7.4. The Bit Pattern Section

Syntactically, this section comes between the keyword is and the delimiter for the following section, either an ‘{‘ or an ‘[‘. The bit pattern section describes a constructor’s pattern, the subset of possible instruction encodings that the designer wants to match the constructor being defined.

7.4.1. Constraints

The patterns required for processor specifications can almost always be described as a mask and value pair. Given a specific instruction encoding, we can decide if the encoding matches our pattern by looking at just the bits specified by the mask and seeing if they match a specific value.

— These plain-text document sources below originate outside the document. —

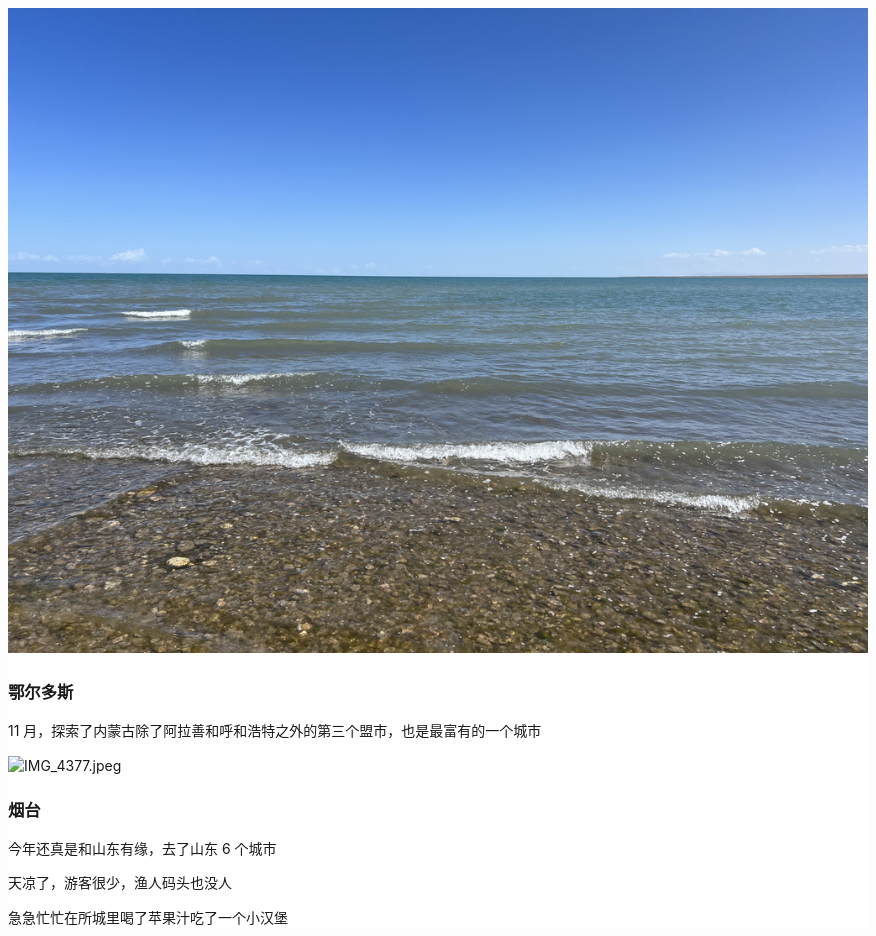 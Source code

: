 ![IMG_3364.jpeg](./trip2023/c2c1834eeead868cb2c6781b1d5ff759.jpeg)

### 鄂尔多斯

11 月，探索了内蒙古除了阿拉善和呼和浩特之外的第三个盟市，也是最富有的一个城市

![IMG_4377.jpeg](./trip2023/b0fdb809d76f9612dde1030ea40a78d4.jpeg)

### 烟台

今年还真是和山东有缘，去了山东 6 个城市

天凉了，游客很少，渔人码头也没人

急急忙忙在所城里喝了苹果汁吃了一个小汉堡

The fields, as defined in Section 6.1, “Defining Tokens and Fields”, typically give us our masks. So to construct a pattern, we can simply require that the field take on a specific value, as in the example below.

:halt is opcode=0x15 {         ...

Assuming the symbol opcode was defined as a field, this says that a root constructor with mnemonic “halt” matches any instruction where the bits defining this field have the value 0x15. The equation “opcode=0x15” is called a constraint.

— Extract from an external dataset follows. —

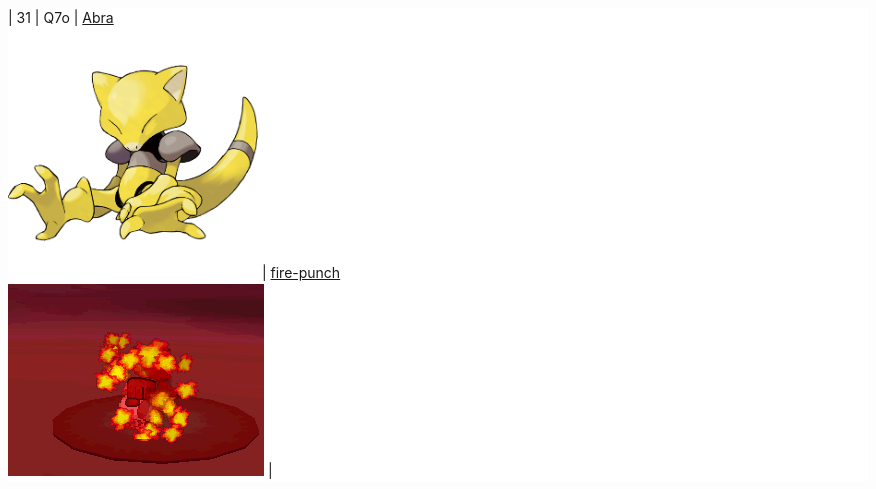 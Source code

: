 | 31 |  Q7o | [Abra](https://bulbapedia.bulbagarden.net/wiki/Abra_(Pokémon)#Sprites)<br><img src="images/pokemon/Abra.png" alt="Abra" width="250" height="250"> | [fire-punch](https://bulbapedia.bulbagarden.net/wiki/Fire_Punch_(move)#In_other_generations)<br><img src="images/pokemon_moves/fire-punch.png" alt="fire-punch" width="256" height="192"> |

The standard bit encoding of the integer is used when restricting the value of a field. This encoding is used even if an attach statement has assigned a different meaning to the field. The alternate meaning does not apply within the pattern. This can be slightly confusing, particularly in the case of an attach values statement, which provides an alternate integer interpretation of the field.

7.4.2. The '&' and '|' Operators

More complicated patterns are built out of logical operators. The meaning of these are fairly straightforward. We can force two or more constraints to be true at the same time, a logical and ‘&’, or we can require that either one constraint or another must be true, a logical or ‘|’. By using these with constraints and parentheses for grouping, arbitrarily complicated patterns can be constructed.

:nop is (opcode=0 & mode=0) | (opcode=15) { ...

Of the two operators, the logical and is much more common. The SLEIGH compiler typically can group together several constraints that are combined with this operator into a single efficient mask/value check, so this operator is to be preferred if at all possible. The logical or operator usually requires two or more mask/value style checks to correctly implement.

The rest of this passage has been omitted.